• _The task_
Return the full listing exactly as it is written.

• _Information provided_
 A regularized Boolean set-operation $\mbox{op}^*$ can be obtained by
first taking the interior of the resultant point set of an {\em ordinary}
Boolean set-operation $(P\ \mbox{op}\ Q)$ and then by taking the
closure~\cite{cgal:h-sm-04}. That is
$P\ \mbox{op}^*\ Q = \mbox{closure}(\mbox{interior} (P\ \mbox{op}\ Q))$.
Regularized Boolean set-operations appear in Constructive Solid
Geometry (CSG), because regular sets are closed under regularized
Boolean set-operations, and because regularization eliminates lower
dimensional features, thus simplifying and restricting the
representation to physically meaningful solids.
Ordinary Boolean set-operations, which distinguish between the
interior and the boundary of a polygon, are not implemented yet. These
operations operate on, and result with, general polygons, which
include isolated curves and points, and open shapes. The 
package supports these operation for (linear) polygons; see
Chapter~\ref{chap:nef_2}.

• _Answer to the problem_
 A regularized Boolean set-operation $\mbox{op}^*$ can be obtained by
first taking the interior of the resultant point set of an {\em ordinary}
Boolean set-operation $(P\ \mbox{op}\ Q)$ and then by taking the
closure~\cite{cgal:h-sm-04}. That is
$P\ \mbox{op}^*\ Q = \mbox{closure}(\mbox{interior} (P\ \mbox{op}\ Q))$.
Regularized Boolean set-operations appear in Constructive Solid
Geometry (CSG), because regular sets are closed under regularized
Boolean set-operations, and because regularization eliminates lower
dimensional features, thus simplifying and restricting the
representation to physically meaningful solids.
Ordinary Boolean set-operations, which distinguish between the
interior and the boundary of a polygon, are not implemented yet. These
operations operate on, and result with, general polygons, which
include isolated curves and points, and open shapes. The 
package supports these operation for (linear) polygons; see
Chapter~\ref{chap:nef_2}.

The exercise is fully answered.